**Available data**
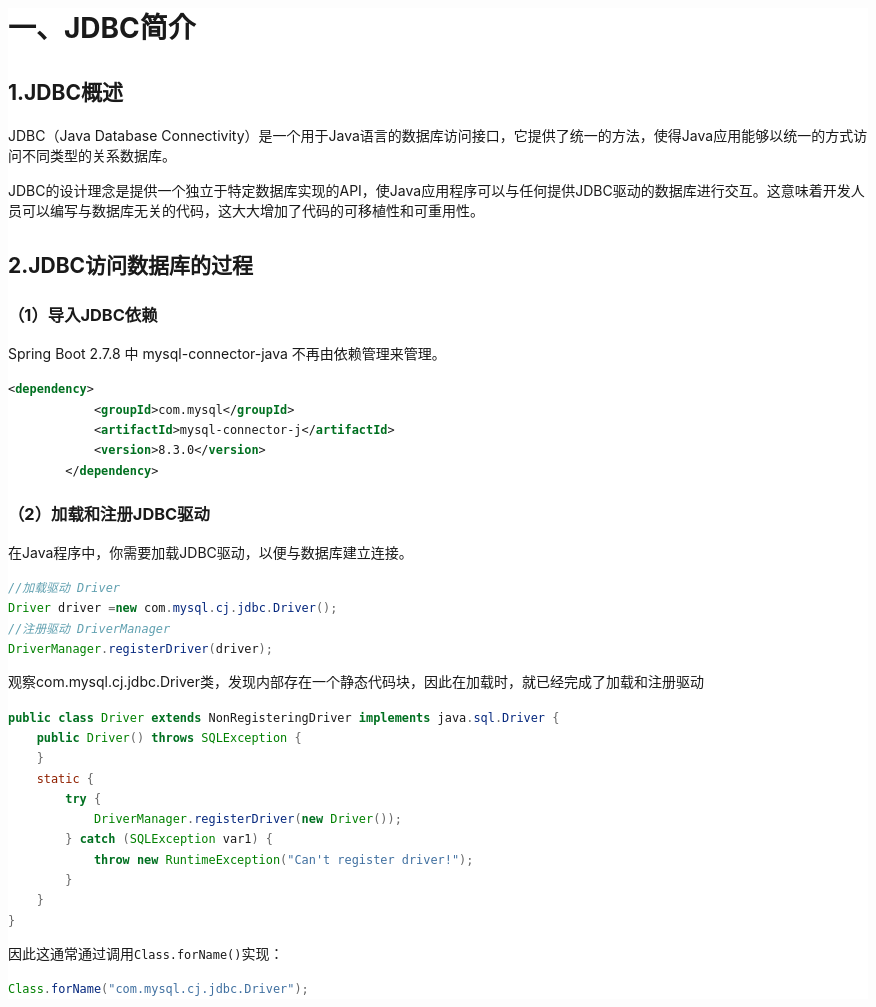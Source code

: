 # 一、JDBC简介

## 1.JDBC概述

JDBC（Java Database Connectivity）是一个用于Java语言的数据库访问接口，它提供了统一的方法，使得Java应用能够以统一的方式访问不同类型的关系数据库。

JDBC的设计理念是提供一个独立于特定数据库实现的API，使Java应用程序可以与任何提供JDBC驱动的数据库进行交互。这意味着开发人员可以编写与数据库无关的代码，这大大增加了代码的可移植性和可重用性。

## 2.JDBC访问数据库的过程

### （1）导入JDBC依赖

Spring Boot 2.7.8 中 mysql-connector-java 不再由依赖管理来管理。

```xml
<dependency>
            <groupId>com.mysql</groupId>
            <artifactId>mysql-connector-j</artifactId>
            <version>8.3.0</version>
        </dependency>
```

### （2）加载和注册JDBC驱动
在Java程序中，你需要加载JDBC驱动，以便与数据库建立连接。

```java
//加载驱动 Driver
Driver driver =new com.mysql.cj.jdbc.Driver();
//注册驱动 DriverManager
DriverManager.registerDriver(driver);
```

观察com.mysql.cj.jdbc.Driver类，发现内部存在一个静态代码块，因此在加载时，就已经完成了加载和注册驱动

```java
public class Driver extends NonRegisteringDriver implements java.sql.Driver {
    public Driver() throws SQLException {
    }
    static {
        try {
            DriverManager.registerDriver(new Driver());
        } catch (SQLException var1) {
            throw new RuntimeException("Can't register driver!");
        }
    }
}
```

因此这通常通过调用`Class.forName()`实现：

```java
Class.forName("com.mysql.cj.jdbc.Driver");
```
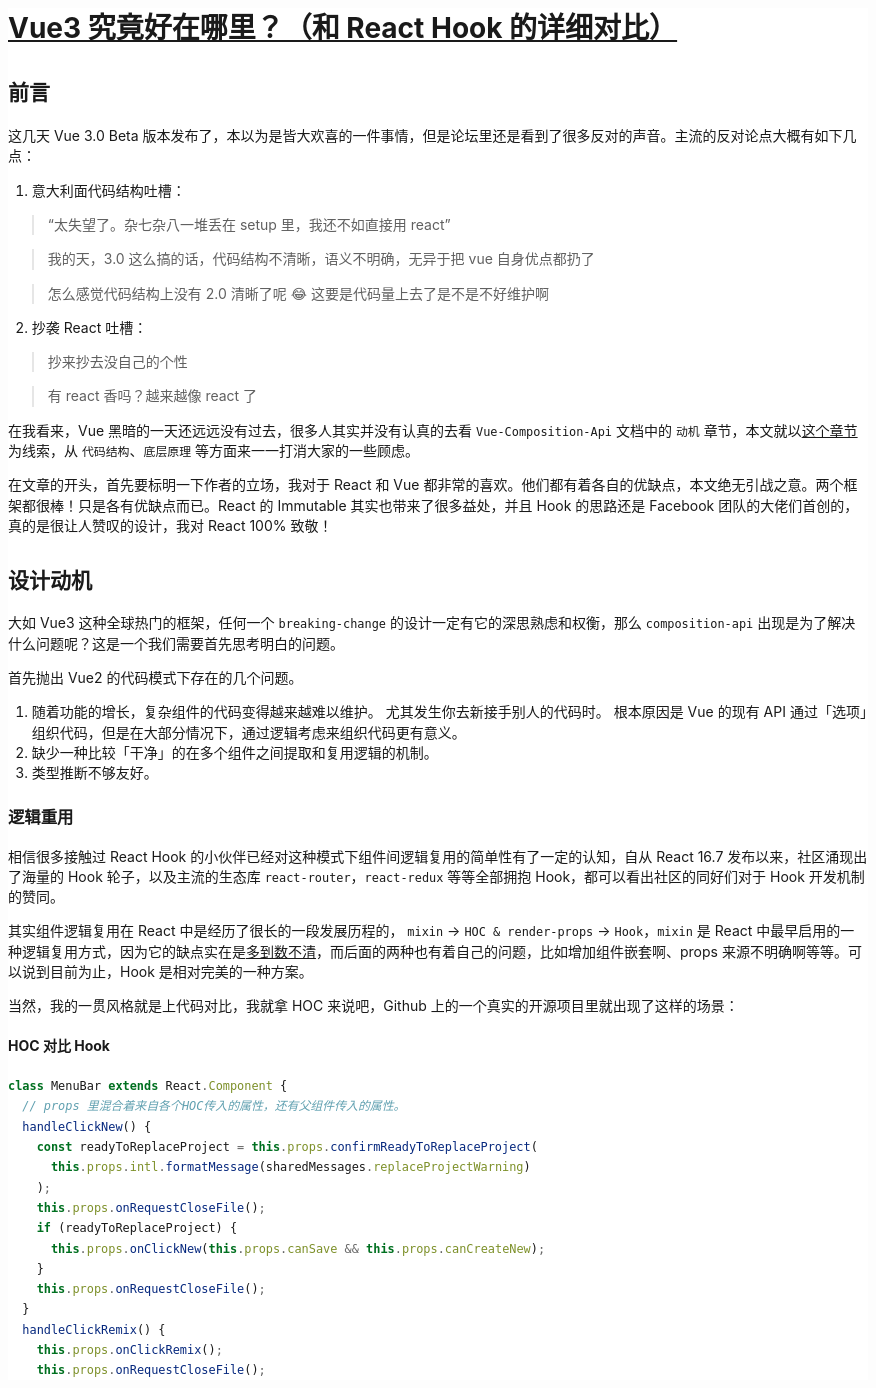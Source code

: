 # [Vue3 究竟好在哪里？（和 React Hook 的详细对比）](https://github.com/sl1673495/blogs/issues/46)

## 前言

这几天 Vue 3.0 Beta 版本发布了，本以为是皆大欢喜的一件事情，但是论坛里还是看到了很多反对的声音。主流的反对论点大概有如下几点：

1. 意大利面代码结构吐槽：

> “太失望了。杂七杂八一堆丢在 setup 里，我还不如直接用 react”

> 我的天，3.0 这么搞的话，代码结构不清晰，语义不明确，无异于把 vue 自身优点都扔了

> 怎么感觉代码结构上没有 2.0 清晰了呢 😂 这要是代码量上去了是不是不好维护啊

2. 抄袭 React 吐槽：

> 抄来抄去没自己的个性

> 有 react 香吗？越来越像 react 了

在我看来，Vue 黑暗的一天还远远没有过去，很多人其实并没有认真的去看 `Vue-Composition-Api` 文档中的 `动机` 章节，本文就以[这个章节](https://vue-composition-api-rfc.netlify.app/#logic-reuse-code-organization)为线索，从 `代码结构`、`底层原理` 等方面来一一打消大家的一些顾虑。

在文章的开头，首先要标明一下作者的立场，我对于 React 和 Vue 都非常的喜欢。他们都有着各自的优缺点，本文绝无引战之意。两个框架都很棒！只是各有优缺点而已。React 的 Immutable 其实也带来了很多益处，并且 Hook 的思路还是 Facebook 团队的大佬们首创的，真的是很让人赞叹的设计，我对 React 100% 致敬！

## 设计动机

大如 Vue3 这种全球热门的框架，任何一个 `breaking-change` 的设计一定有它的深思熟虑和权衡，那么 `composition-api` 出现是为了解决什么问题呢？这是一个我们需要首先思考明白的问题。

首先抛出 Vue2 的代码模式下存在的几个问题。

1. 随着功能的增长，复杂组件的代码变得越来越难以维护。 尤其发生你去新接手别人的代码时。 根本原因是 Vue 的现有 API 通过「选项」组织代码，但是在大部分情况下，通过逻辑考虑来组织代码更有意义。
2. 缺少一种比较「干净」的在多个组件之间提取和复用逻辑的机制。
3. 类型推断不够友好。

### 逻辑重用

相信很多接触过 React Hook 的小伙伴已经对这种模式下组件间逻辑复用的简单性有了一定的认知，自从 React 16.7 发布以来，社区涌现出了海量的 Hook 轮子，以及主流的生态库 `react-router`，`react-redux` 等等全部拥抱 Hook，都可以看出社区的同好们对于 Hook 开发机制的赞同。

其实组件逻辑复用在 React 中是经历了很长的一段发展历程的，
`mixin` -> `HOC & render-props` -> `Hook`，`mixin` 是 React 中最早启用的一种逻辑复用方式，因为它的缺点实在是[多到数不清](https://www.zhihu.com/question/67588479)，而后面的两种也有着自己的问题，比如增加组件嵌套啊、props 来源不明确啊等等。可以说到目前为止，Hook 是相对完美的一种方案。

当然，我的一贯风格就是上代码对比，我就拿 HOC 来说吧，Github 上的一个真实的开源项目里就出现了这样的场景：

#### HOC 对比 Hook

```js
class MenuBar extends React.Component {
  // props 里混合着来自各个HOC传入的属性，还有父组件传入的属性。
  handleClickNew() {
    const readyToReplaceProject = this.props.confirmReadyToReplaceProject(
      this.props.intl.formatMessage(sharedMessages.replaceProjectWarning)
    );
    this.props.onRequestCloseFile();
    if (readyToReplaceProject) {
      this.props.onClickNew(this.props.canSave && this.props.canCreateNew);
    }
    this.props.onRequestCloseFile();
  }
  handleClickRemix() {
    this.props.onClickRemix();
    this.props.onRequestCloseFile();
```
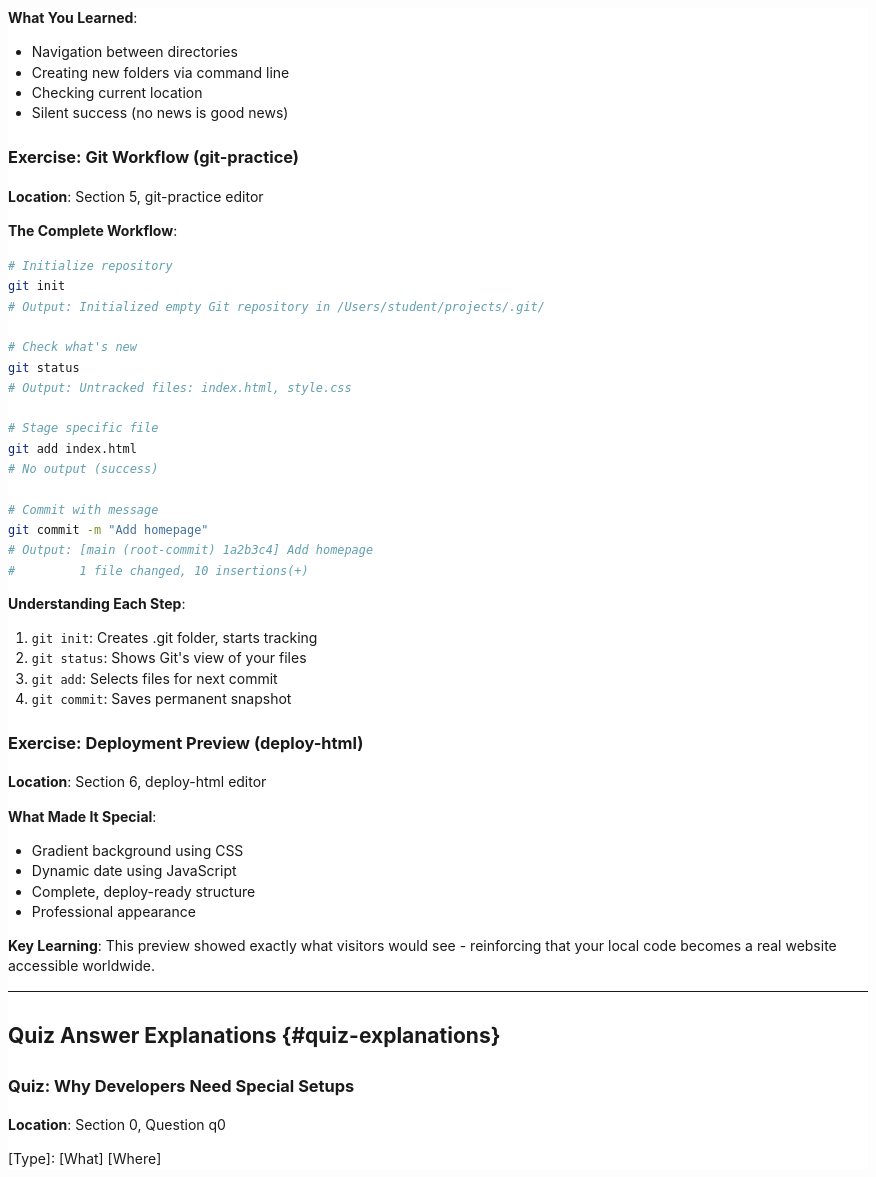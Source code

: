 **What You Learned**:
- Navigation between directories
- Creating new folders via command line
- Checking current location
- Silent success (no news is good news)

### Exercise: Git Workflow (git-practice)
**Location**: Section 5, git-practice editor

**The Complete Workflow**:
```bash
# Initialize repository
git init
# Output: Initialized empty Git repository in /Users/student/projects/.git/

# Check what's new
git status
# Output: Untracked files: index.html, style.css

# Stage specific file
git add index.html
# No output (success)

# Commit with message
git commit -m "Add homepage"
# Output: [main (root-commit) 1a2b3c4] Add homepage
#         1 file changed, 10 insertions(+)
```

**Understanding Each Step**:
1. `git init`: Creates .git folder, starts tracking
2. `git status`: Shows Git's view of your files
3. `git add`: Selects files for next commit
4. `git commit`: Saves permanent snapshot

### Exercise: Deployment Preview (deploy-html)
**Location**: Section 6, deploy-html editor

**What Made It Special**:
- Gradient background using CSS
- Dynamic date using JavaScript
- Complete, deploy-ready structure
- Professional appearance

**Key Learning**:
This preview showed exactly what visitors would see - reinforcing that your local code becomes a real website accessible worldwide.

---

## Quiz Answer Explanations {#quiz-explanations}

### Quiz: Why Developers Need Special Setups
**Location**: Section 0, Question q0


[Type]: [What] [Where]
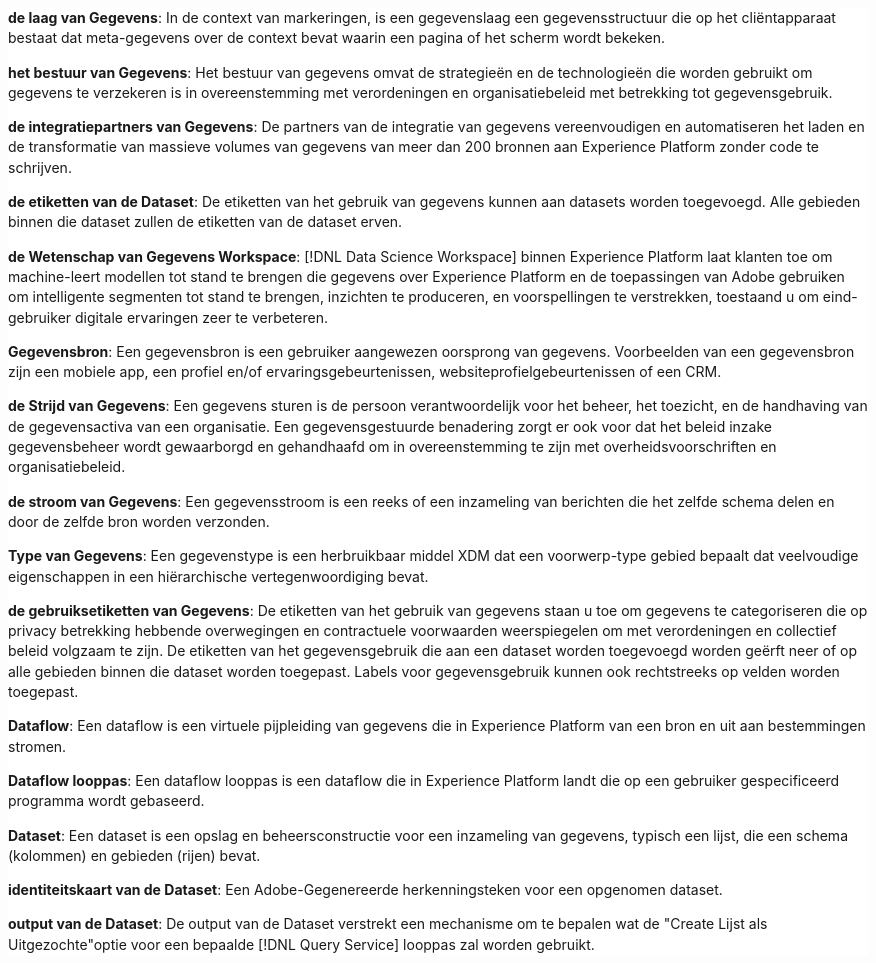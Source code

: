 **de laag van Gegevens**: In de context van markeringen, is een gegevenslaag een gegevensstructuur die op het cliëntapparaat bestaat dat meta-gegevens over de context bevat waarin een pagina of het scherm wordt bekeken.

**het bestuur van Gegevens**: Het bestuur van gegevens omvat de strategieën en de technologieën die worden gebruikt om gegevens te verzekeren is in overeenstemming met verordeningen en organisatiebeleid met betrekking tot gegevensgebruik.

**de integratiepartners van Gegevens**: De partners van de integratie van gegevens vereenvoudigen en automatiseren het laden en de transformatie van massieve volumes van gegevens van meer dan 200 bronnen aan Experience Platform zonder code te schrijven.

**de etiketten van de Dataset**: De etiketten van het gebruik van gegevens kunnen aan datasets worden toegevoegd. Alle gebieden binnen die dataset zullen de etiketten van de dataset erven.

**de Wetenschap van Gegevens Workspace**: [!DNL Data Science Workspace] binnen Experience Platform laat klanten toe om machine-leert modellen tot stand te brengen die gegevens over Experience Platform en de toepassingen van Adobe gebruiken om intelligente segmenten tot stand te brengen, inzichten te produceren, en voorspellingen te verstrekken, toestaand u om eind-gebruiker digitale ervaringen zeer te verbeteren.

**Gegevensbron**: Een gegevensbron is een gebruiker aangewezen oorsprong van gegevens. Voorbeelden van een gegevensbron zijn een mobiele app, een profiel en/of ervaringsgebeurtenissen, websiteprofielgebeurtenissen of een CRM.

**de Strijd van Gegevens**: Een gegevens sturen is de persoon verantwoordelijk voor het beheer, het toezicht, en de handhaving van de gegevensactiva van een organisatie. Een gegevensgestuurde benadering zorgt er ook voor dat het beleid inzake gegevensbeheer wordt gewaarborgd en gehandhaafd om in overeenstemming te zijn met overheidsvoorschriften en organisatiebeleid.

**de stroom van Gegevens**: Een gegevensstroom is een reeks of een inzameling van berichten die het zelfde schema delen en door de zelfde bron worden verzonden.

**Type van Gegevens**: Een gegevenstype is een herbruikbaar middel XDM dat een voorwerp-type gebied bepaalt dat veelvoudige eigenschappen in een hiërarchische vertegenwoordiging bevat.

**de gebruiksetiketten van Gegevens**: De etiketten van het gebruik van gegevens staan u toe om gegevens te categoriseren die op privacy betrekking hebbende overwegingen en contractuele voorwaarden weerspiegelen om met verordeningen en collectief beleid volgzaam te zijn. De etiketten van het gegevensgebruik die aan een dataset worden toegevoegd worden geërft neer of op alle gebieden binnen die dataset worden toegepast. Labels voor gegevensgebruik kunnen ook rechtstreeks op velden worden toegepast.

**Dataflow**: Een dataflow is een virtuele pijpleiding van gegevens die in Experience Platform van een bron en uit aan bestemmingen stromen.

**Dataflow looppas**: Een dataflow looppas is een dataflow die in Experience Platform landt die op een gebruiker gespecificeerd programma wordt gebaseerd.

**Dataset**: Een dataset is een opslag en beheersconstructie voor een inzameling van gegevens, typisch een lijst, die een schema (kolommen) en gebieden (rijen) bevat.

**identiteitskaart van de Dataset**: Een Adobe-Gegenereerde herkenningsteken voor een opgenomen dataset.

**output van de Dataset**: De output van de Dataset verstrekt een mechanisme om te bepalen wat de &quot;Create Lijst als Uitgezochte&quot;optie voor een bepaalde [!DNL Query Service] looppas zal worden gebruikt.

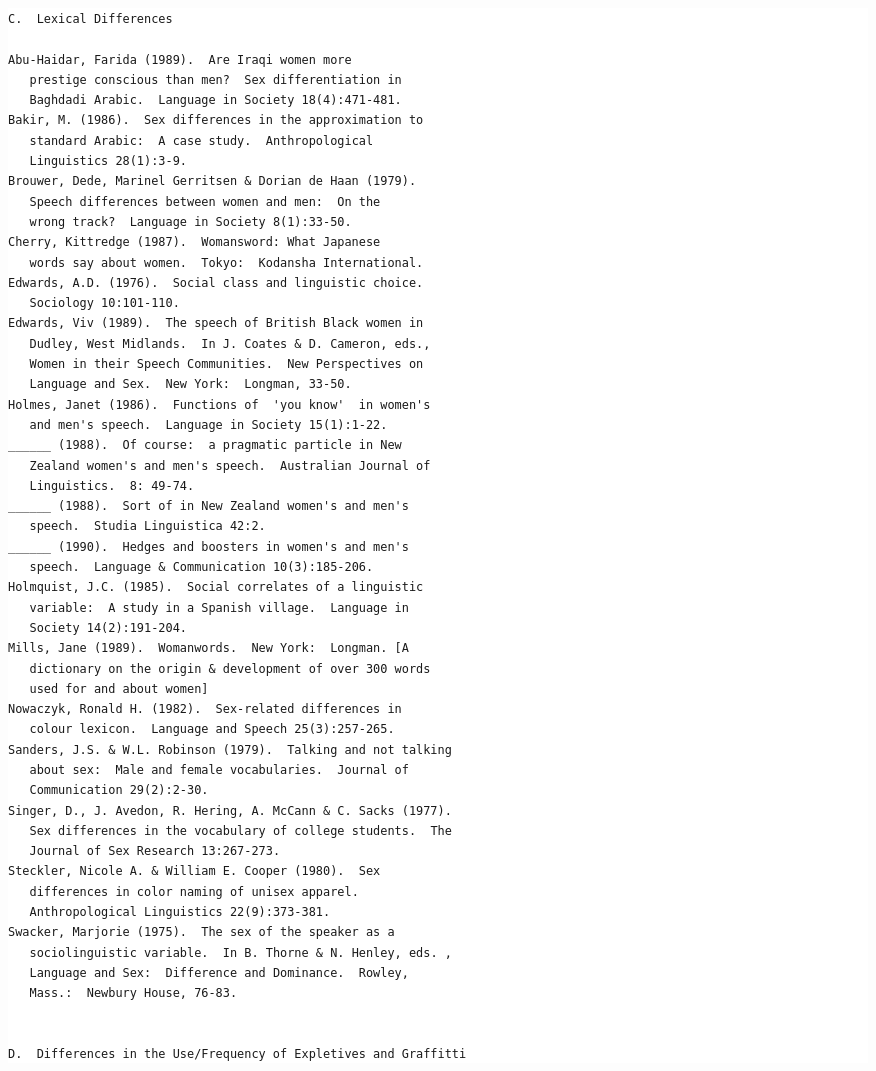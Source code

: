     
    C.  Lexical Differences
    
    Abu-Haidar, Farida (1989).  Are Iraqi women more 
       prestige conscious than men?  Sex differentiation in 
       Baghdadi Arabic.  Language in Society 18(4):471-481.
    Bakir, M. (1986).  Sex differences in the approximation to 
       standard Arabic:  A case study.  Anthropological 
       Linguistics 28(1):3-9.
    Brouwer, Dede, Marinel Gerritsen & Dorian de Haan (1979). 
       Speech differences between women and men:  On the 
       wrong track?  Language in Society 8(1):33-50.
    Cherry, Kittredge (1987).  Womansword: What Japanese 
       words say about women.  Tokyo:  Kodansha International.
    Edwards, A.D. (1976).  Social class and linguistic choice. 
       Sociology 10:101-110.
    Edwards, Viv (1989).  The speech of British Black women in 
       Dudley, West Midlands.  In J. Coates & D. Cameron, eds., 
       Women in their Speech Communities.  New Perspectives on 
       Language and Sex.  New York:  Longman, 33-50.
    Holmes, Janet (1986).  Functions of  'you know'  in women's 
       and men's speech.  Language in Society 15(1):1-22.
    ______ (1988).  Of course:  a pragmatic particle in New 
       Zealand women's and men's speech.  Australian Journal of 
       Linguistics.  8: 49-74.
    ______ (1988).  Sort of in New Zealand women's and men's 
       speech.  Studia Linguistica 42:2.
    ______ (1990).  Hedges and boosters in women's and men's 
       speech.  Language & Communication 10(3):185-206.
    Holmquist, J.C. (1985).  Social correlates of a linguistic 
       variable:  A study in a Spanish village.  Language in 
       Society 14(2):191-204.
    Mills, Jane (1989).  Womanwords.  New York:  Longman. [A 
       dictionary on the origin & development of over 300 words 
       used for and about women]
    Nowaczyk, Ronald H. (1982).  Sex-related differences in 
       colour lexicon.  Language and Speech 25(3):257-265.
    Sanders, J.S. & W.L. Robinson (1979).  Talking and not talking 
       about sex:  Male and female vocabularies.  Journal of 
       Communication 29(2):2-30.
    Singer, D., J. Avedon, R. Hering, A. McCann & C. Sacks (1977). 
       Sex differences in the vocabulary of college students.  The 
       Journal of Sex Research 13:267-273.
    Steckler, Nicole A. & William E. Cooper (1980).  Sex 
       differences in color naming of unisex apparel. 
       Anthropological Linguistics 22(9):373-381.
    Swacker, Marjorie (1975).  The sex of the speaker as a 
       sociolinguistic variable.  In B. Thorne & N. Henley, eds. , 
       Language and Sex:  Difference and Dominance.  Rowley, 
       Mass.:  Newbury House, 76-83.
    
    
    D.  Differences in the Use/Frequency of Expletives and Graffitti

**Activity**
Where a line above holds the string "Exercise", copy that line.

**Response below**
### Exercise: Git Workflow (git-practice)
### Exercise: Deployment Preview (deploy-html)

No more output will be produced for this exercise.